Good questions. To clarify:

"numerically identical": If a and b are numerically identical then a and b are one and the same thing. For example, Mark Twain and Samuel Clemens are numerically identical.

"just in case" is shorthand for the biconditional "if and only if," which expresses a relationship between a and b in terms of necessary and sufficient conditions.

Thinking of a and b as events now, "if a, then b" means a's happening is sufficient for b's happening, and b's happening is necessary for a's happening.

So, "a if and only if b" (or "a just in case b") means that if a happens then b will happen, and if b happens then a will happen.

"persistence": to persist is to continue to exist over time. If an object O existed yesterday and also exists today, then that object O has persisted from yesterday to today (and hence the object O today is numerically identical to the object O of yesterday). The "problem of personal identity" is the problem of figuring out what our persistence conditions are, i.e., what constitutes our continued existence over time as the numerically same entity.

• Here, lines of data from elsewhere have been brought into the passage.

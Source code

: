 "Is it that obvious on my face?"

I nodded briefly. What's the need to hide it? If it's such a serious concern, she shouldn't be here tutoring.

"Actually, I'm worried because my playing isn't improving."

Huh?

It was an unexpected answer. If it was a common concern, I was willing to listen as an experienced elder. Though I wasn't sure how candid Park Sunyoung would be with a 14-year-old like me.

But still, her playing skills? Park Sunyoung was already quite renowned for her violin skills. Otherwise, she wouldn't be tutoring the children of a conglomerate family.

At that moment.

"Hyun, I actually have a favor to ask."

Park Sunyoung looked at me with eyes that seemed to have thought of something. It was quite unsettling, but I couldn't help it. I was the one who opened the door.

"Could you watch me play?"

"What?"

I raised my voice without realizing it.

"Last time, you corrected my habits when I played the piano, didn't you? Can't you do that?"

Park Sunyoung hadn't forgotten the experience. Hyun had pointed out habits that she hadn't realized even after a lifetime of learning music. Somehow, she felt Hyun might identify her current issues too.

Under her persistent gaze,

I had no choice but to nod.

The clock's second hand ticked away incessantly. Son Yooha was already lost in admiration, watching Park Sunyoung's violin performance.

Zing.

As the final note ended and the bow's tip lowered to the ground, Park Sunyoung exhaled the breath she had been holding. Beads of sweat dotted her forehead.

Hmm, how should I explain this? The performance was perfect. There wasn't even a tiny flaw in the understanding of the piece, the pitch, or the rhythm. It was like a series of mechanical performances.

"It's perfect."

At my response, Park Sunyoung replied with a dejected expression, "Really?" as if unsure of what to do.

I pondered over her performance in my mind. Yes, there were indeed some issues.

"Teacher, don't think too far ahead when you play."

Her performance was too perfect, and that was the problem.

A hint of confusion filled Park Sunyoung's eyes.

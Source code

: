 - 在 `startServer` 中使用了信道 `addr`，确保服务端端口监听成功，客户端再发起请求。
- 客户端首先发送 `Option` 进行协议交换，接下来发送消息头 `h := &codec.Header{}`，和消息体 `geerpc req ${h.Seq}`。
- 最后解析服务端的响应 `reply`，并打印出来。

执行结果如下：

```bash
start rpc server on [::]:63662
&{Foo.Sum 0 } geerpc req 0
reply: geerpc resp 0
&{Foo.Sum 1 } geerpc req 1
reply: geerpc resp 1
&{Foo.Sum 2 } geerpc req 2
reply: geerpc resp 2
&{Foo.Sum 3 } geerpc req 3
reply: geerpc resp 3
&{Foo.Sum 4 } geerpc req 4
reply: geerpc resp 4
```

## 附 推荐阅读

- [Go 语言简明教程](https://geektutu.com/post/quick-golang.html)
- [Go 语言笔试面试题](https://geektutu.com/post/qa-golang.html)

So, to say that I persist (or continue to exist) 'just in case' the human animal that I am identical to continues to exist is to say that I will continue to exist if that human animal continues to exist, and that if that human animal continues to exist then so will I.

Since the continued of existence of biological organisms in general does not seem to require psychological continuity (or even the continuation of psychological capacities), the animalist claims that my persistence does not require the continuation of my psychological life. BTA tries to show that this claim is false.